My mind was scrambling. Should I throw a stick at it and knock it to the ground? No, it would just fly away. Should I wait until it moves further down the tree, then collect it? No... It's going to take off soon if I don't come up with a master plan. "Shawn! I need your help!" He soon came over and was also in aw as I pointed to what my life currently revolved around. He got in the truck, and slowly drove underneath the branch where the monster was perched while I stood on the roof. I am a tall guy, over 6'5" but have an even longer wing span, about 6'6.5". I reached as high as I could with one arm toward the Clicker, slid the rim of the net underneath it's abdomen, pulled down and swung sideways. Pure extacy. It was mine.
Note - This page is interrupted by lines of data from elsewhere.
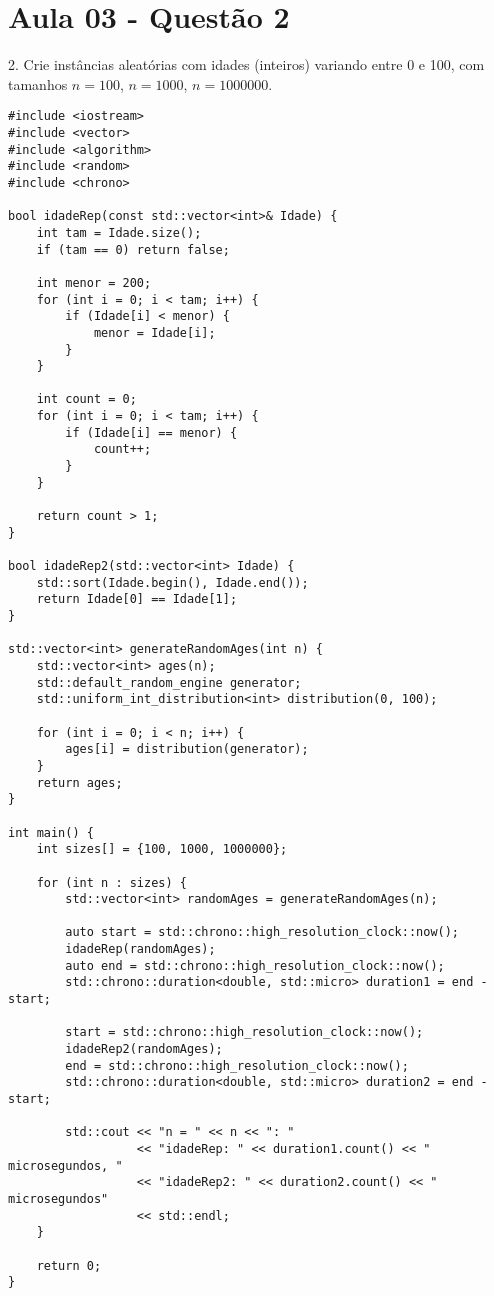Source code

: \section{Aula 03 - Questão 2}

2. Crie instâncias aleatórias com idades (inteiros) variando entre 0 e 100, com tamanhos \( n = 100 \), \( n = 1000 \), \( n = 1000000 \).

\begin{verbatim}
#include <iostream>
#include <vector>
#include <algorithm>
#include <random>
#include <chrono>

bool idadeRep(const std::vector<int>& Idade) {
    int tam = Idade.size();
    if (tam == 0) return false;

    int menor = 200;  
    for (int i = 0; i < tam; i++) {
        if (Idade[i] < menor) {
            menor = Idade[i];
        }
    }

    int count = 0;
    for (int i = 0; i < tam; i++) {
        if (Idade[i] == menor) {
            count++;
        }
    }

    return count > 1; 
}

bool idadeRep2(std::vector<int> Idade) {
    std::sort(Idade.begin(), Idade.end());
    return Idade[0] == Idade[1];
}

std::vector<int> generateRandomAges(int n) {
    std::vector<int> ages(n);
    std::default_random_engine generator;
    std::uniform_int_distribution<int> distribution(0, 100);

    for (int i = 0; i < n; i++) {
        ages[i] = distribution(generator);
    }
    return ages;
}

int main() {
    int sizes[] = {100, 1000, 1000000};

    for (int n : sizes) {
        std::vector<int> randomAges = generateRandomAges(n);
        
        auto start = std::chrono::high_resolution_clock::now();
        idadeRep(randomAges);
        auto end = std::chrono::high_resolution_clock::now();
        std::chrono::duration<double, std::micro> duration1 = end - start;

        start = std::chrono::high_resolution_clock::now();
        idadeRep2(randomAges);
        end = std::chrono::high_resolution_clock::now();
        std::chrono::duration<double, std::micro> duration2 = end - start;

        std::cout << "n = " << n << ": "
                  << "idadeRep: " << duration1.count() << " microsegundos, "
                  << "idadeRep2: " << duration2.count() << " microsegundos" 
                  << std::endl;
    }

    return 0;
}

\end{verbatim}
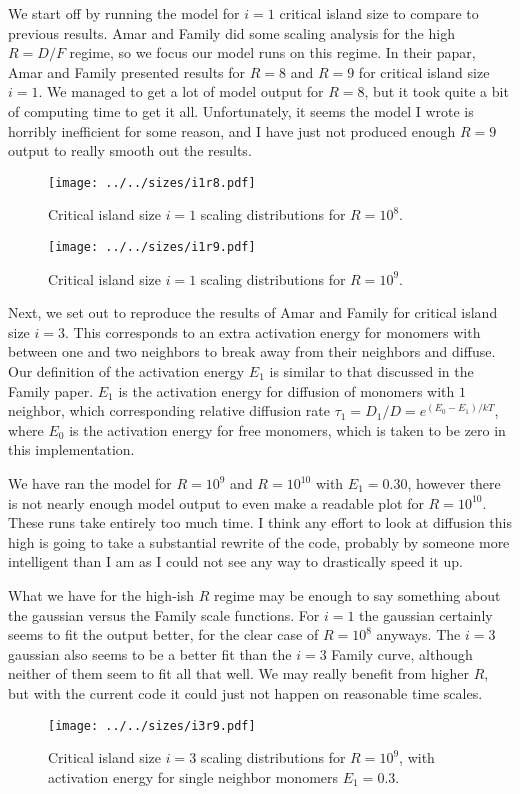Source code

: \documentclass[12pt]{article}
\begin{document}
We start off by running the model for $i = 1$ critical island size to compare to previous results. Amar and Family did some scaling analysis for the high $R = D/F$ regime, so we focus our model runs on this regime. In their papar, Amar and Family presented results for $R = 8$ and $R = 9$ for critical island size $i = 1$. We managed to get a lot of model output for $R = 8$, but it took quite a bit of computing time to get it all. Unfortunately, it seems the model I wrote is horribly inefficient for some reason, and I have just not produced enough $R = 9$ output to really smooth out the results.


\begin{figure}
\begin{center}
\texttt{[image: ../../sizes/i1r8.pdf]} \\
\end{center}
\caption{Critical island size $i = 1$ scaling distributions for $R = 10^8$.}
\end{figure}

\begin{figure}
\begin{center}
\texttt{[image: ../../sizes/i1r9.pdf]}
\end{center}
\caption{Critical island size $i = 1$ scaling distributions for $R = 10^9$.}
\end{figure}

Next, we set out to reproduce the results of Amar and Family for critical island size $i = 3$. This corresponds to an extra activation energy for monomers with between one and two neighbors to break away from their neighbors and diffuse. Our definition of the activation energy $E_1$ is similar to that discussed in the Family paper. $E_1$ is the activation energy for diffusion of monomers with $1$ neighbor, which corresponding relative diffusion rate $\tau_1 = D_1/D = e^{(E_0 - E_1)/kT}$, where $E_0$ is the activation energy for free monomers, which is taken to be zero in this implementation.

We have ran the model for $R = 10^9$ and $R = 10^{10}$ with $E_1 = 0.30$, however there is not nearly enough model output to even make a readable plot for $R = 10^{10}$. These runs take entirely too much time. I think any effort to look at diffusion this high is going to take a substantial rewrite of the code, probably by someone more intelligent than I am as I could not see any way to drastically speed it up.

What we have for the high-ish $R$ regime may be enough to say something about the gaussian versus the Family scale functions. For $i = 1$ the gaussian certainly seems to fit the output better, for the clear case of $R = 10^8$ anyways. The $i = 3$ gaussian also seems to be a better fit than the $i = 3$ Family curve, although neither of them seem to fit all that well. We may really benefit from higher $R$, but with the current code it could just not happen on reasonable time scales.

\begin{figure}
\begin{center}
\texttt{[image: ../../sizes/i3r9.pdf]}
\caption{Critical island size $i = 3$ scaling distributions for $R = 10^9$, with activation energy for single neighbor monomers $E_1 = 0.3$.}
\end{center}
\end{figure}
\end{document}

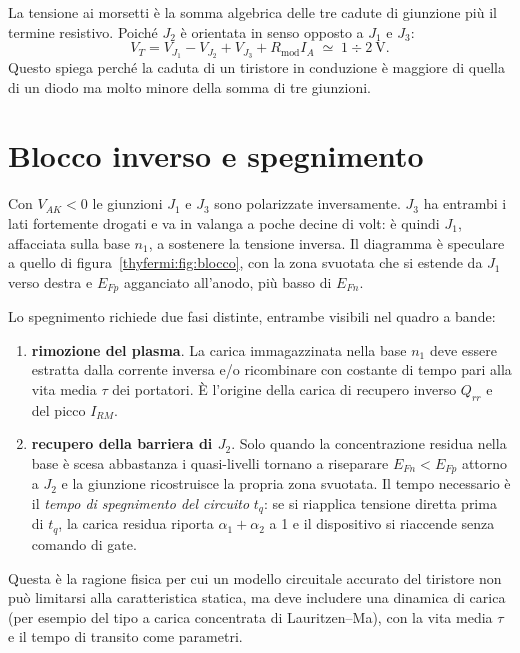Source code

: La tensione ai morsetti è la somma algebrica delle tre cadute di giunzione più il
termine resistivo. Poiché $J_2$ è orientata in senso opposto a $J_1$ e $J_3$:
\begin{equation}
V_T = V_{J_1} - V_{J_2} + V_{J_3} + R_{\text{mod}} I_A \;\simeq\; 1\div 2~\text{V}.
\end{equation}
Questo spiega perché la caduta di un tiristore in conduzione è maggiore di quella
di un diodo ma molto minore della somma di tre giunzioni.

\section{Blocco inverso e spegnimento}

Con $V_{AK}<0$ le giunzioni $J_1$ e $J_3$ sono polarizzate inversamente. $J_3$ ha
entrambi i lati fortemente drogati e va in valanga a poche decine di volt: è
quindi $J_1$, affacciata sulla base $n_1$, a sostenere la tensione inversa. Il
diagramma è speculare a quello di figura~\ref{thyfermi:fig:blocco}, con la zona svuotata
che si estende da $J_1$ verso destra e $E_{Fp}$ agganciato all'anodo, più basso
di $E_{Fn}$.

Lo spegnimento richiede due fasi distinte, entrambe visibili nel quadro a bande:
\begin{enumerate}\itemsep2pt
  \item \textbf{rimozione del plasma}. La carica immagazzinata nella base $n_1$
        deve essere estratta dalla corrente inversa e/o ricombinare con costante
        di tempo pari alla vita media $\tau$ dei portatori. È l'origine della
        carica di recupero inverso $Q_{rr}$ e del picco $I_{RM}$.
  \item \textbf{recupero della barriera di $J_2$}. Solo quando la concentrazione
        residua nella base è scesa abbastanza i quasi-livelli tornano a
        riseparare $E_{Fn}<E_{Fp}$ attorno a $J_2$ e la giunzione ricostruisce la
        propria zona svuotata. Il tempo necessario è il \emph{tempo di spegnimento
        del circuito} $t_q$: se si riapplica tensione diretta prima di $t_q$, la
        carica residua riporta $\alpha_1+\alpha_2$ a 1 e il dispositivo si
        riaccende senza comando di gate.
\end{enumerate}
Questa è la ragione fisica per cui un modello circuitale accurato del tiristore
non può limitarsi alla caratteristica statica, ma deve includere una dinamica di
carica (per esempio del tipo a carica concentrata di Lauritzen--Ma), con la vita
media $\tau$ e il tempo di transito come parametri.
Chalcolepidius apacheanus Casey
35 mm

As seen above, it's a pretty beetle. Catching it made for a great day and ultimately made the whole trip. I saw a couple others out, but they were so far that I couldn't chase them down. I've had a few Beetles at my finger tips before, that miraculously have escaped my forceps of doom. Nicrophorus nigrita comes readily to mind.

Utah has a great mixture of Beetles, let's be clear, but it's not exactly a paradise for collectors, typically speaking. Why? First of all there's not much moisture during the summer months. While Arizona is incredibly dry, it has a lower latitude and the monsoon season to really pull the life out of nook's and cranny's. Utah is just a little on the dry side, and when it's not, it has a layer of snow blanketing everything. I find it amazing how Beetle's can adapt.